Your goal. Select from the records below every line that has the word "based" in it.

START Excerpted data

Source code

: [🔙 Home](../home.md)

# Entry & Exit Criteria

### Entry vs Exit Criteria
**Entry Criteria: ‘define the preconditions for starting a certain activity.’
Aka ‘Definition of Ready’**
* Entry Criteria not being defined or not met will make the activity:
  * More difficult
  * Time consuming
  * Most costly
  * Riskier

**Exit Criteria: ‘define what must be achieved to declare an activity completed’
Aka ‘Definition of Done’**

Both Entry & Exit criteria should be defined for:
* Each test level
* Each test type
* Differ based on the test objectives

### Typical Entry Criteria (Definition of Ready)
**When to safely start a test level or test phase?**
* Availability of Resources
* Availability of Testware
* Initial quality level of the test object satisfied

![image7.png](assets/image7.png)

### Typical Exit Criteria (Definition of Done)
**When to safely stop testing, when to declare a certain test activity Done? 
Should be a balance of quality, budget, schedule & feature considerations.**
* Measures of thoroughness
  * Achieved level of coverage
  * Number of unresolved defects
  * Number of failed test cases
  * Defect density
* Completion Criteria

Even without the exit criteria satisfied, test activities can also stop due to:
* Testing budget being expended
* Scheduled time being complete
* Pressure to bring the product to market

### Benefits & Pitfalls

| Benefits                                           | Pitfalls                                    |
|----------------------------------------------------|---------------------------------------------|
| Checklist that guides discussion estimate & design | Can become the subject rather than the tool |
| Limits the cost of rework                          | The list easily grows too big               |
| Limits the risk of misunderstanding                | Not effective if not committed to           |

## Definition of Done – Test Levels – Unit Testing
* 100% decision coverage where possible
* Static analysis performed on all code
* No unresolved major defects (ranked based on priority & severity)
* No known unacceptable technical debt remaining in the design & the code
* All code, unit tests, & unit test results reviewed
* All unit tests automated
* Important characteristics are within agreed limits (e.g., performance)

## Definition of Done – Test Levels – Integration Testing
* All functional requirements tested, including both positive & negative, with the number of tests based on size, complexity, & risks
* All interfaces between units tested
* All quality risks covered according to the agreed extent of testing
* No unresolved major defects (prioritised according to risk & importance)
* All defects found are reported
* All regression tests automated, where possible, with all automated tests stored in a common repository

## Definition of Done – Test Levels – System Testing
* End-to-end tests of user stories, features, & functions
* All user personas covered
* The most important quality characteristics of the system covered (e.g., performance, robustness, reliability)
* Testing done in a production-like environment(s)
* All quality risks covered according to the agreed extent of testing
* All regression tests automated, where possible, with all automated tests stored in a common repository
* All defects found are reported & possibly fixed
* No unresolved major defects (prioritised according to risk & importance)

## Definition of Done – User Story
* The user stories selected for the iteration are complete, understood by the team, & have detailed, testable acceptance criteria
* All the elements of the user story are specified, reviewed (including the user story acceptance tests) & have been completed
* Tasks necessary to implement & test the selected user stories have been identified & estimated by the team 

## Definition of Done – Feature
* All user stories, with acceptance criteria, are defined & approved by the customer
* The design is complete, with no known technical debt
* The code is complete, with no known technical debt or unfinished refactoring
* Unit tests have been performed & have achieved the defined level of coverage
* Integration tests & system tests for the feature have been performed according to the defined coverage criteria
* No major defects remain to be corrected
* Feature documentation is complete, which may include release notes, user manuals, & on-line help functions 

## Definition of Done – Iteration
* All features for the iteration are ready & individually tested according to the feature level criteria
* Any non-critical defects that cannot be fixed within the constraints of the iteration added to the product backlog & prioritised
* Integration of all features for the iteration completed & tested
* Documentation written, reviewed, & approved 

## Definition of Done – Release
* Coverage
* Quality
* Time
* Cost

END Excerpted data

Answer to this problem.
* Differ based on the test objectives
* No unresolved major defects (ranked based on priority & severity)
* All functional requirements tested, including both positive & negative, with the number of tests based on size, complexity, & risks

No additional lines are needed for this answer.